Building societies saw 78,000 customers sign up for savings accounts in the third quarter alone after Barclays was implicated in the Libor-fixing scandal, which has spread to engulf several other banks.
A hundred thousand!
There are, what, 50 million accounts in the country? That’s on the low side I would have thought myself, adding deposit, savings, current etc.
Why, a whole 0.2% of the accounts have moved!
What a victory for the lefties, eh?
BTW, yes indeed, you should indeed move your accounts if the banks’ behaviour pisses you off. Consumer choice is indeed how this whole market based thing works. My pointing and laughing is at the “unprecedented numbers” claims.
4 responses so far ↓
1 AMB // Dec 23, 2012 at 10:55 am
Another point to consider: how many new accounts to those institutions normally open in that same time frame? 20,000 accounts in six months is just 40,000 new credit union accounts per year. I would readily believe that credit unions open 40,000 new accounts per year ANYWAY and that the number of people moving their accounts or opening new ones is not well correlated with the behavior of the banks.
2 SimonF // Dec 23, 2012 at 11:05 am
I suppose it is unprecedented if previously the number had been consistently zero or there about.
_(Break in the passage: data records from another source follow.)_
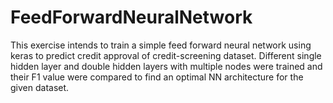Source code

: # FeedForwardNeuralNetwork
This exercise intends to train a simple feed forward neural network using keras to predict credit approval of credit-screening dataset. Different single hidden layer and double hidden layers with multiple nodes were trained and their F1 value were compared to find an optimal NN architecture for the given dataset.
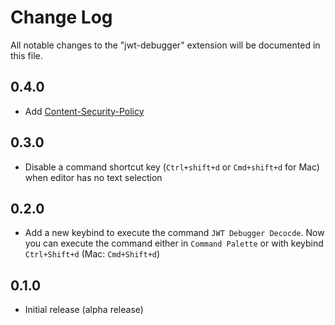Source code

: # Change Log

All notable changes to the "jwt-debugger" extension will be documented in this file.

## 0.4.0
- Add [Content-Security-Policy](https://code.visualstudio.com/api/extension-guides/webview#content-security-policy)

## 0.3.0
- Disable a command shortcut key (`Ctrl+shift+d` or `Cmd+shift+d` for Mac) when editor has no text selection

## 0.2.0
- Add a new keybind to execute the command `JWT Debugger Decocde`. Now  you can execute the command either in `Command Palette` or with keybind `Ctrl+Shift+d` (Mac: `Cmd+Shift+d`)

## 0.1.0
- Initial release (alpha release)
3 Blue Burmese // Dec 23, 2012 at 12:34 pm
Building societies saw 78,000 customers sign up for savings accounts in the third quarter alone after Barclays was implicated in the Libor-fixing scandal, which has spread to engulf several other banks.
And without any other information, the 78,000 figure is useless. Besides, this is savings accounts and there’s a tendency for Building Societies to offer decent rates for regular savers or locking your money in for year or so – it gets them a bit of free publicity in the best buy tables in the papers. Could that explain any increase, assuming that there has been one?
4 Martin Davies // Dec 23, 2012 at 8:22 pm
Opening new accounts is all well and good. Done it many times myself. However my main bank is just one, plus a savings account in a different bank plus a credit union account in town.